Maybe it was greed or racial
prejudice on the part of the Hebrews. Maybe it was grabbing
on the part of the Hellenists. Maybe it was neglect on the
part of the apostles. Maybe it was just a faulty method of
distribution—good intentions run amuck. Whatever it was, it
wouldn’t be the last time the church would have to deal with
the tension between ethnic groups, the “haves and
have-nots,” ways of effectively meeting need, appropriate
social services. It wouldn’t be the last time the church
would have to deal with the deeper issue of the balance
between word and work, sacrament and service.

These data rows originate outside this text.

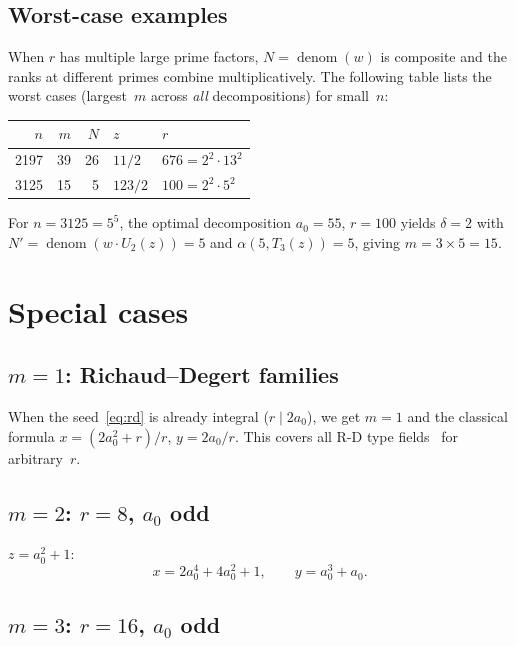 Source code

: \documentclass[11pt]{article}
\theoremstyle{definition}
\theoremstyle{remark}
\begin{document}
\subsection{Worst-case examples}

When $r$ has multiple large prime factors, $N = \operatorname{denom}(w)$
is composite and the ranks at different primes combine
multiplicatively.  The following table lists the worst cases
(largest~$m$ across \emph{all} decompositions) for small~$n$:

\begin{center}
\begin{tabular}{rrrll}
\toprule
$n$ & $m$ & $N$ & $z$ & $r$ \\
\midrule
2197 & 39 & 26 & $11/2$ & $676 = 2^2 \cdot 13^2$ \\
3125 & 15 & 5  & $123/2$ & $100 = 2^2 \cdot 5^2$ \\
\bottomrule
\end{tabular}
\end{center}
For $n = 3125 = 5^5$, the optimal decomposition
$a_0 = 55$, $r = 100$ yields $\delta = 2$ with
$N' = \operatorname{denom}(w \cdot U_2(z)) = 5$
and $\alpha(5, T_3(z)) = 5$, giving $m = 3 \times 5 = 15$.

\section{Special cases}

\subsection*{$m = 1$: Richaud--Degert families}

When the seed~\eqref{eq:rd} is already integral ($r \mid 2a_0$),
we get $m = 1$ and the classical formula
$x = (2a_0^2 + r)/r$, $y = 2a_0/r$.
This covers all R-D type fields~\cite{richaud1866,degert1958}
for arbitrary~$r$.

\subsection*{$m = 2$: $r = 8$, $a_0$ odd}

$z = a_0^2 + 1$:
\[
x = 2a_0^4 + 4a_0^2 + 1, \qquad y = a_0^3+a_0.
\]

\subsection*{$m = 3$: $r = 16$, $a_0$ odd}
\end{document}
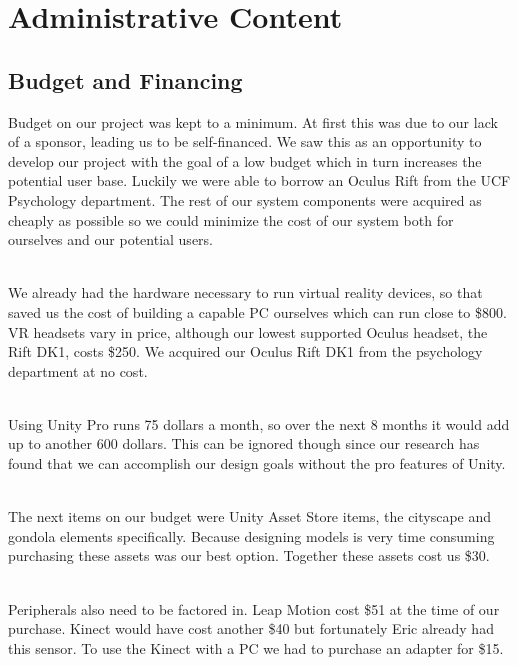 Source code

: \documentclass[a4paper,10pt]{article}
\begin{document}
\section{Administrative Content}
\subsection{Budget and Financing}
Budget on our project was kept to a minimum. At first this was due to our lack of a sponsor, leading us to be self-financed. We saw this as an opportunity to develop our project with the goal of a low budget which in turn increases the potential user base. Luckily we were able to borrow an Oculus Rift from the UCF Psychology department. The rest of our system components were acquired as cheaply as possible so we could minimize the cost of our system both for ourselves and our potential users.
\par~\\ 
We already had the hardware necessary to run virtual reality devices, so that saved us the cost of building a capable PC ourselves which can run close to \$800. VR headsets vary in price, although our lowest supported Oculus headset, the Rift DK1, costs \$250. We acquired our Oculus Rift DK1 from the psychology department at no cost.
\par~\\ 
Using Unity Pro runs 75 dollars a month, so over the next 8 months it would add up to another 600 dollars. This can be ignored though since our research has found that we can accomplish our design goals without the pro features of Unity.
\par~\\ 
The next items on our budget were Unity Asset Store items, the cityscape and gondola elements specifically. Because designing models is very time consuming purchasing these assets was our best option. Together these assets cost us \$30.
\par~\\
Peripherals also need to be factored in. Leap Motion cost \$51 at the time of our purchase. Kinect would have cost another \$40 but fortunately Eric already had this sensor. To use the Kinect with a PC we had to purchase an adapter for \$15.

\pagebreak
\end{document}
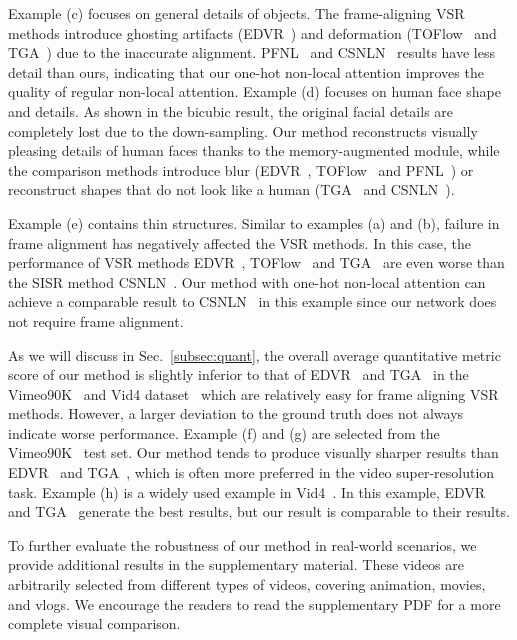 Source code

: Example (c) focuses on general details of objects.
The frame-aligning VSR methods introduce ghosting artifacts (EDVR~\cite{edvr}) and deformation (TOFlow~\cite{vimeo90k} and TGA~\cite{tga}) due to the inaccurate alignment.
PFNL~\cite{pfnl} and CSNLN~\cite{mei} results have less detail than ours, indicating that our one-hot non-local attention improves the quality of regular non-local attention.
Example (d) focuses on human face shape and details.
As shown in the bicubic result, the original facial details are completely lost due to the down-sampling.
Our method reconstructs visually pleasing details of human faces thanks to the memory-augmented module, while the comparison methods introduce blur (EDVR~\cite{edvr}, TOFlow~\cite{vimeo90k} and PFNL~\cite{pfnl}) or reconstruct shapes that do not look like a human (TGA~\cite{tga} and CSNLN~\cite{mei}).

Example (e) contains thin structures.
Similar to examples (a) and (b), failure in frame alignment has negatively affected the VSR methods.
In this case, the performance of VSR methods EDVR~\cite{edvr}, TOFlow~\cite{vimeo90k} and TGA~\cite{tga} are even worse than the SISR method CSNLN~\cite{mei}.
Our method with one-hot non-local attention can achieve a comparable result to CSNLN~\cite{mei} in this example since our network does not require frame alignment.

As we will discuss in Sec.~\ref{subsec:quant}, the overall average quantitative metric score of our method is slightly inferior to that of EDVR~\cite{edvr} and TGA~\cite{tga} in the Vimeo90K~\cite{vimeo90k} and Vid4 dataset~\cite{frvsr} which are relatively easy for frame aligning VSR methods.
However, a larger deviation to the ground truth does not always indicate worse performance.
Example (f) and (g) are selected from the Vimeo90K~\cite{vimeo90k} test set.
Our method tends to produce visually sharper results than EDVR~\cite{edvr} and TGA~\cite{tga}, which is often more preferred in the video super-resolution task.
Example (h) is a widely used example in Vid4~\cite{frvsr}.
In this example, EDVR~\cite{edvr} and TGA~\cite{tga} generate the best results, but our result is comparable to their results.

To further evaluate the robustness of our method in real-world scenarios, we provide additional results in the supplementary material.
These videos are arbitrarily selected from different types of videos, covering animation, movies, and vlogs.
We encourage the readers to read the supplementary PDF for a more complete visual comparison.

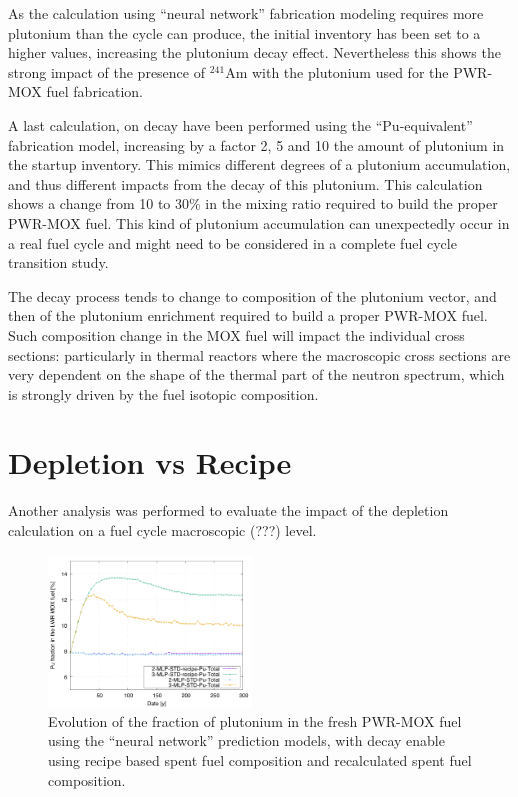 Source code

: \documentclass{anstrans}
\begin{document}

As the calculation using ``neural network'' fabrication modeling requires more
plutonium than the cycle can produce, the initial inventory has been set to a
higher values, increasing the plutonium decay effect. Nevertheless this shows
the strong impact of the presence of $^{241}$Am with the plutonium used for the
PWR-MOX fuel fabrication.


A last calculation, on decay have been performed using the ``Pu-equivalent''
fabrication model, increasing by a factor 2, 5 and 10 the amount of plutonium in
the startup inventory.  This mimics different degrees of a plutonium accumulation,
and thus different impacts from the decay of this plutonium.
This calculation shows a change from 10 to 30\% in the mixing ratio required to
build the proper PWR-MOX fuel. This kind of plutonium accumulation can
unexpectedly occur in a real fuel cycle and might need to be considered in a
complete fuel cycle transition study.


The decay process tends to change to composition of the plutonium vector, and
then of the plutonium enrichment required to build a proper PWR-MOX fuel.  Such
composition change in the MOX fuel will impact the individual cross sections:
particularly in thermal reactors where the macroscopic cross sections are very
dependent on the shape of the thermal part of the neutron spectrum, which is
strongly driven by the fuel isotopic composition.


\section{Depletion vs Recipe}

Another analysis was performed to evaluate the impact of the depletion
calculation on a fuel cycle macroscopic (???) level.

\begin{figure}[ht] %
  \centering
  \includegraphics[width=0.48\textwidth]{irradiation_pu_contribution.png}
  \caption{Evolution of the fraction of plutonium in the fresh PWR-MOX fuel
  using the ``neural network'' prediction models, with decay enable using recipe
based spent fuel composition and recalculated spent fuel composition.}
  \label{fig:depletion}
\end{figure}
\end{document}
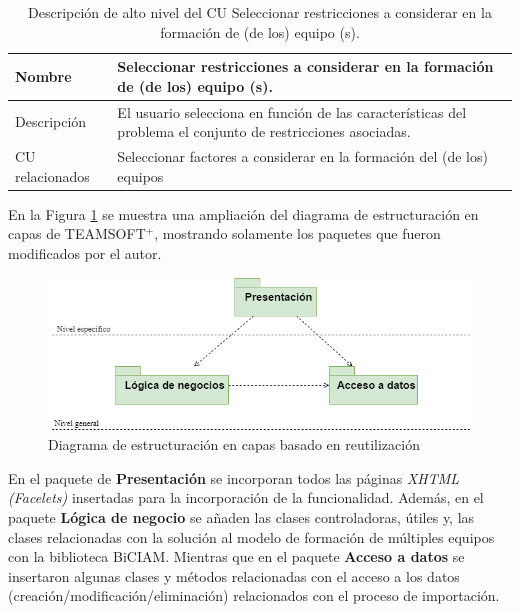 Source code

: \begin{table}[H]
	\centering
	\caption{Descripción de alto nivel del CU  Seleccionar restricciones a considerar en la formación de (de los) equipo (s).} \label{table:descripcion-alto-nivel-restricciones}
		\begin{tabular}{ | l | p{10cm} |}
			\toprule
			Nombre          &  Seleccionar restricciones a considerar en la formación de (de los) equipo (s).                                                                                                                      \\ \midrule
			Descripción     & El usuario selecciona en función de las características del problema el conjunto de restricciones asociadas. \\ \hline
			CU relacionados & Seleccionar factores a considerar en la formación del (de los) equipos \\ \bottomrule
		\end{tabular}
\end{table}


En la Figura \ref{fig:diagrama-paquetes-modificado} se muestra una ampliación del diagrama de estructuración en capas de TEAMSOFT$^+$, mostrando solamente los paquetes que  fueron modificados por el autor.

\begin{figure}[H]
	\centering
	\includegraphics[width=.7\textwidth]{figuras/diagrama-paquetes-modificado.png}
	\caption{Diagrama de estructuración en capas basado en reutilización} \label{fig:diagrama-paquetes-modificado}
\end{figure}

En el paquete de \textbf{Presentación} se incorporan todos las páginas \textit{XHTML (Facelets)} insertadas para la incorporación de la funcionalidad. Además, en el paquete \textbf{Lógica de negocio} se añaden las clases controladoras, útiles y, las clases relacionadas con la solución al modelo de formación de múltiples equipos con la biblioteca BiCIAM. Mientras que en el paquete \textbf{Acceso a datos} se insertaron algunas clases y métodos relacionadas con el acceso a los datos (creación/modificación/eliminación) relacionados con el proceso de importación.\\

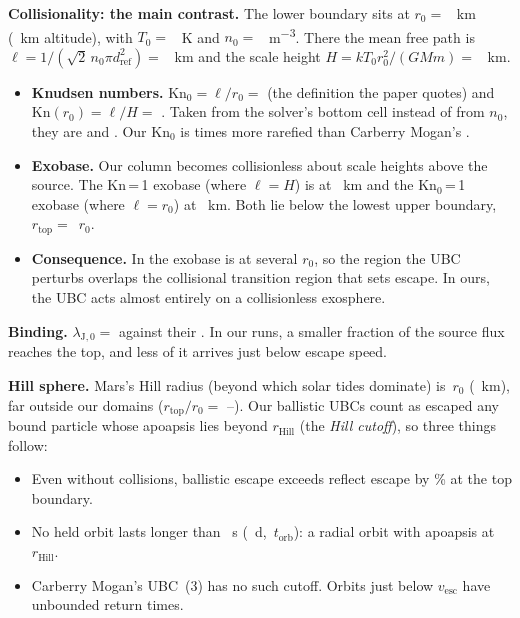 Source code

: \documentclass[10pt]{article}
\newcommand{\para}[1]{\textbf{#1}\hspace{0.5em}}
\newcommand{\minv}{m\textsuperscript{−3}}
\newcommand{\torb}{t_\mathrm{orb}}
\newcommand{\rtop}{r_\mathrm{top}}
\newcommand{\rhill}{r_\mathrm{Hill}}
\begin{document}
\para{Collisionality: the main contrast.} The lower boundary sits at $r_0 = $ \oRzero{}~km (\oZzero{}~km altitude), with $T_0 = $ \oTzero{}~K and $n_0 = $ \oNzero{}~\minv{}. There the mean free path is $\ell = 1/(\sqrt2\, n_0 \pi d_\mathrm{ref}^2) = $ \oMfpZero{}~km and the scale height $H = kT_0 r_0^2/(GMm) = $ \oScaleHZero{}~km.
\begin{itemize}
  \item \textbf{Knudsen numbers.} $\mathrm{Kn}_0 = \ell/r_0 = $ \oKnZero{} (the definition the paper quotes) and $\mathrm{Kn}(r_0) = \ell/H = $ \oKnH{}. Taken from the solver's bottom cell instead of from $n_0$, they are \oKnZeroBottom{} and \oKnBottom{}. Our $\mathrm{Kn}_0$ is \oKnRatio{} times more rarefied than Carberry Mogan's \pKnZero{}.
  \item \textbf{Exobase.} Our column becomes collisionless about \exoKnHeightH{} scale heights above the source. The Kn\,=\,1 exobase (where $\ell = H$) is at \exoZReflectKn{}~km and the $\mathrm{Kn}_0$\,=\,1 exobase (where $\ell = r_0$) at \exoZReflectKnZero{}~km. Both lie below the lowest upper boundary, $\rtop = $ \oRtopLo{}\,$r_0$.
  \item \textbf{Consequence.} In \citet{cm21} the exobase is at several $r_0$, so the region the UBC perturbs overlaps the collisional transition region that sets escape. In ours, the UBC acts almost entirely on a collisionless exosphere.
\end{itemize}

\para{Binding.} $\lambda_{\mathrm{J},0} = $ \oLambdaZero{} against their \pLambdaZero{}. In our runs, a smaller fraction of the source flux reaches the top, and less of it arrives just below escape speed.

\para{Hill sphere.} Mars's Hill radius (beyond which solar tides dominate) is \oHill{}\,$r_0$ (\oHillKm{}~km), far outside our domains ($\rtop/r_0 = $ \oRtopLo{}–\oRtopHi{}). Our ballistic UBCs count as escaped any bound particle whose apoapsis lies beyond $\rhill$ (the \emph{Hill cutoff}), so three things follow:
\begin{itemize}
  \item Even without collisions, ballistic escape exceeds reflect escape by \anBallisticExcess{}\% at the top boundary.
  \item No held orbit lasts longer than \tReturnMax{}~s (\tReturnMaxDays{}~d, \tReturnMaxOrb{}\,$\torb$): a radial orbit with apoapsis at $\rhill$.
  \item Carberry Mogan's UBC~(3) has no such cutoff. Orbits just below $v_\mathrm{esc}$ have unbounded return times.
\end{itemize}
\end{document}
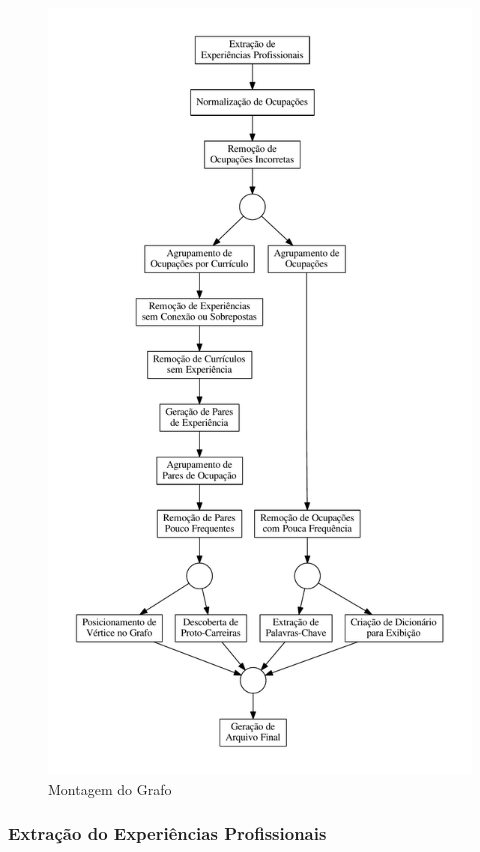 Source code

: \documentclass[12pt,a4paper]{article}
\theoremstyle{hypo}
\begin{document}
\begin{figure}[ht]
  \centering
  \includegraphics[scale=0.4]{pipeline1.pdf}
  \caption{Montagem do Grafo}
  \label{fig:montagem-do-grafo}
\end{figure}

\subsubsection{Extração do Experiências Profissionais} \label{sec:extracao-experiencia}
\end{document}
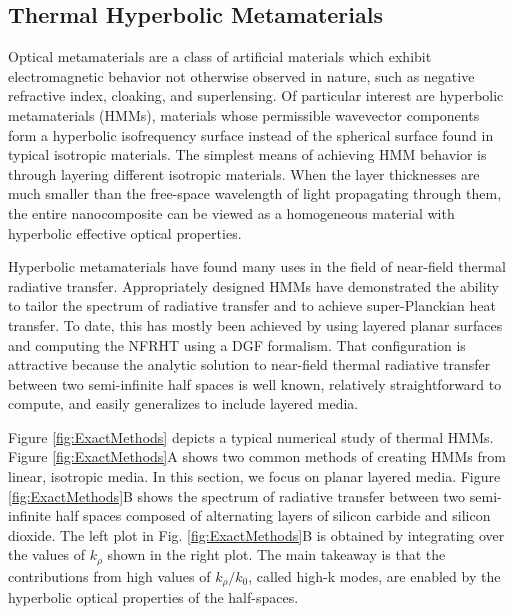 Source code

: \subsection{Thermal Hyperbolic Metamaterials}
%
Optical metamaterials are a class of artificial materials which exhibit electromagnetic behavior not otherwise observed in nature, such as negative refractive index,\cite{Smith2004, Zhang2005, Soukoulis2007, Valentine2008} cloaking, \cite{Alu2005, Schurig2006, Cai2007, Valentine2009} and superlensing.\cite{Pendry2000, Fang2005, Smolyaninov2007, Zhang2008} Of particular interest are hyperbolic metamaterials (HMMs), materials whose permissible wavevector components form a hyperbolic isofrequency surface instead of the spherical surface found in typical isotropic materials. The simplest means of achieving HMM behavior is through layering different isotropic materials. When the layer thicknesses are much smaller than the free-space wavelength of light propagating through them, the entire nanocomposite can be viewed as a homogeneous material with hyperbolic effective optical properties.\cite{Halevi1999, Smith2003}

Hyperbolic metamaterials have found many uses in the field of near-field thermal radiative transfer. Appropriately designed HMMs have demonstrated the ability to tailor the spectrum of radiative transfer and to achieve super-Planckian heat transfer.\cite{Francoeur2011, Liu2011, Mason2011, Biehs2012, Guo2012, Guo2013, Liu2013} To date, this has mostly been achieved by using layered planar surfaces and computing the NFRHT using a DGF formalism.\cite{Biehs2007, Fu2009, Svetovoy2012} That configuration is attractive because the analytic solution to near-field thermal radiative transfer between two semi-infinite half spaces is well known, relatively straightforward to compute, and easily generalizes to include layered media.\cite{Polder1971, Francoeur2008, Francoeur2009, Song2016}

Figure \ref{fig:ExactMethods} depicts a typical numerical study of thermal HMMs.\cite{Guo2012a, Guo2013} Figure \ref{fig:ExactMethods}A shows two common methods of creating HMMs from linear, isotropic media. In this section, we focus on planar layered media. Figure \ref{fig:ExactMethods}B shows the spectrum of radiative transfer between two semi-infinite half spaces composed of alternating layers of silicon carbide and silicon dioxide. The left plot in Fig. \ref{fig:ExactMethods}B is obtained by integrating over the values of $k_{\rho}$ shown in the right plot. The main takeaway is that the contributions from high values of $k_{\rho}/k_{0}$, called high-k modes, are enabled by the hyperbolic optical properties of the half-spaces. 

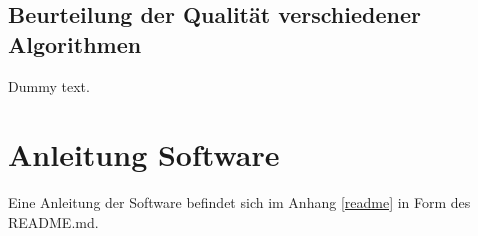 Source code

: \subsection{Beurteilung der Qualität verschiedener Algorithmen}

Dummy text.


\section{Anleitung Software}

Eine Anleitung der Software befindet sich im Anhang \ref{readme} in Form des README.md.

%
%
%
%
%
%
%
%
%
%

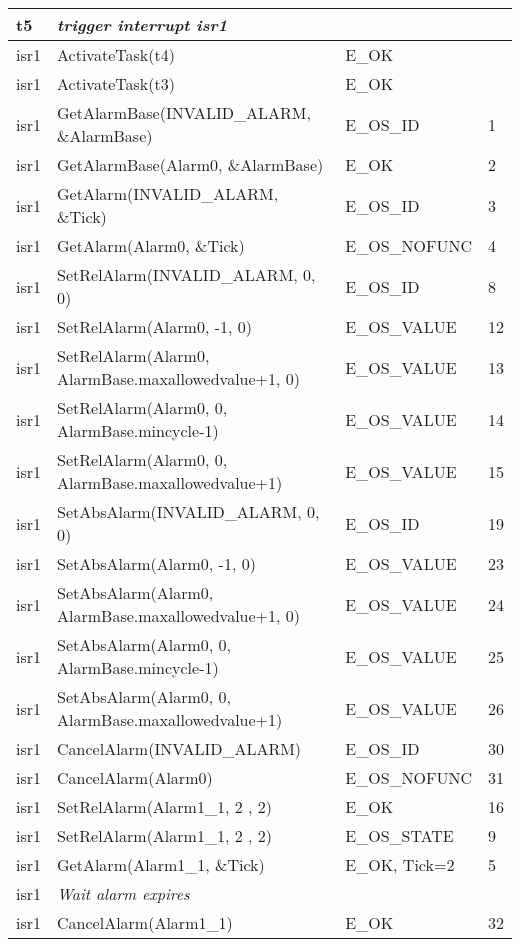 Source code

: \documentclass[10pt]{article}
\newlength{\Li}\settowidth{\Li}{Running}
\newlength{\Lii}\setlength{\Lii}{7cm}
\newlength{\Liiii}\setlength{\Liiii}{0.9cm}
\newlength{\Liii}\setlength{\Liii}{\textwidth} \addtolength{\Liii}{-\Li} \addtolength{\Liii}{-\Lii} \addtolength{\Liii}{-\Liiii}
\begin{document}
	\begin{supertabular}{|p{\Li}|p{\Lii}|p{\Liii}|p{\Liiii}|} \hline 
	t5	& \textit{trigger interrupt isr1}			 				& 						& \\ \hline 
	isr1	& ActivateTask(t4)									& E\_OK					& \\ \hline
	isr1	& ActivateTask(t3)									& E\_OK					& \\ \hline
	isr1	& GetAlarmBase(INVALID\_ALARM, \&AlarmBase)			& E\_OS\_ID				& 1 \\ \hline
	isr1	& GetAlarmBase(Alarm0, \&AlarmBase)					& E\_OK 					& 2 \\ \hline
	isr1	& GetAlarm(INVALID\_ALARM, \&Tick) 					& E\_OS\_ID				& 3 \\ \hline
	isr1	& GetAlarm(Alarm0, \&Tick)		 					& E\_OS\_NOFUNC			& 4 \\ \hline
	
	isr1	& SetRelAlarm(INVALID\_ALARM, 0, 0)					& E\_OS\_ID 				& 8 \\ \hline
	isr1	& SetRelAlarm(Alarm0, -1, 0)							& E\_OS\_VALUE 			& 12 \\ \hline
	isr1	& SetRelAlarm(Alarm0, AlarmBase.maxallowedvalue+1, 0)	& E\_OS\_VALUE			& 13 \\ \hline
	isr1	& SetRelAlarm(Alarm0, 0, AlarmBase.mincycle-1)			& E\_OS\_VALUE			& 14 \\ \hline
	isr1	& SetRelAlarm(Alarm0, 0, AlarmBase.maxallowedvalue+1)	& E\_OS\_VALUE 			& 15 \\ \hline
	isr1	& SetAbsAlarm(INVALID\_ALARM, 0, 0)					& E\_OS\_ID 				& 19 \\ \hline
	isr1	& SetAbsAlarm(Alarm0, -1, 0)							& E\_OS\_VALUE			& 23 \\ \hline
	isr1	& SetAbsAlarm(Alarm0, AlarmBase.maxallowedvalue+1, 0)	& E\_OS\_VALUE 			& 24 \\ \hline
	isr1	& SetAbsAlarm(Alarm0, 0, AlarmBase.mincycle-1) 			& E\_OS\_VALUE			& 25 \\ \hline
	isr1	& SetAbsAlarm(Alarm0, 0, AlarmBase.maxallowedvalue+1)	& E\_OS\_VALUE			& 26 \\ \hline
	isr1	& CancelAlarm(INVALID\_ALARM) 						&E\_OS\_ID				& 30 \\ \hline
	isr1	& CancelAlarm(Alarm0)	 							&E\_OS\_NOFUNC			& 31 \\ \hline
	
	isr1	& SetRelAlarm(Alarm1\_1, 2 , 2)						& E\_OK					& 16 \\ \hline
	isr1	& SetRelAlarm(Alarm1\_1, 2 , 2)						& E\_OS\_STATE			& 9 \\ \hline
	isr1	& GetAlarm(Alarm1\_1, \&Tick)							& E\_OK, Tick=2			& 5 \\ \hline
	isr1	& \textit{Wait alarm expires}						 	& 						& \\ \hline 
	isr1	& CancelAlarm(Alarm1\_1)							& E\_OK					& 32 \\ \hline
	

\end{supertabular}
\end{document}
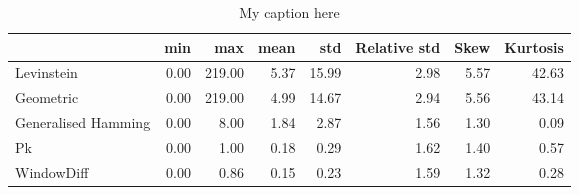 \begin{table}[!ht]
\centering
\begin{tabular}{lrrrrrrr}
\toprule
{} &  min &    max &  mean &   std &  Relative std &  Skew &  Kurtosis \\
\midrule
Levinstein          & 0.00 & 219.00 &  5.37 & 15.99 &          2.98 &  5.57 &     42.63 \\
Geometric           & 0.00 & 219.00 &  4.99 & 14.67 &          2.94 &  5.56 &     43.14 \\
Generalised Hamming & 0.00 &   8.00 &  1.84 &  2.87 &          1.56 &  1.30 &      0.09 \\
Pk                  & 0.00 &   1.00 &  0.18 &  0.29 &          1.62 &  1.40 &      0.57 \\
WindowDiff          & 0.00 &   0.86 &  0.15 &  0.23 &          1.59 &  1.32 &      0.28 \\
\bottomrule
\end{tabular}
\caption{My caption here}
\label{tab:distance-descriptions}
\end{table}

So they moved to structure the
ministry, to balance the role between the ministry of
preaching and the ministries of compassion; to find the
balance between soul work and servanthood. And in order to
do it, they chose Stephen and Philip, along with five others
whom we had never heard of before and never hear from again,
to focus on the ministry of food, the ministry of serving,
the work of compassion.
They did it, I hope, not to
divide the ministry and pit one against the other,
suggesting one was more important than the other. But even
if that were the case, for us it models the balanced
ministry, the whole ministry of the whole church in
proclaiming the Gospel and doing the Gospel.
To be fair, it’s easy to
see why they would focus on the evangelistic role, isn’t
it?
This is, after all, the first
proclamation of the faith, the first preaching of the good
news. They had to get the word out, to rally the people,
before they could do much of anything about serving the
widows and feeding the hungry, right? It’s easy to
understand why the preaching ministry would take precedence.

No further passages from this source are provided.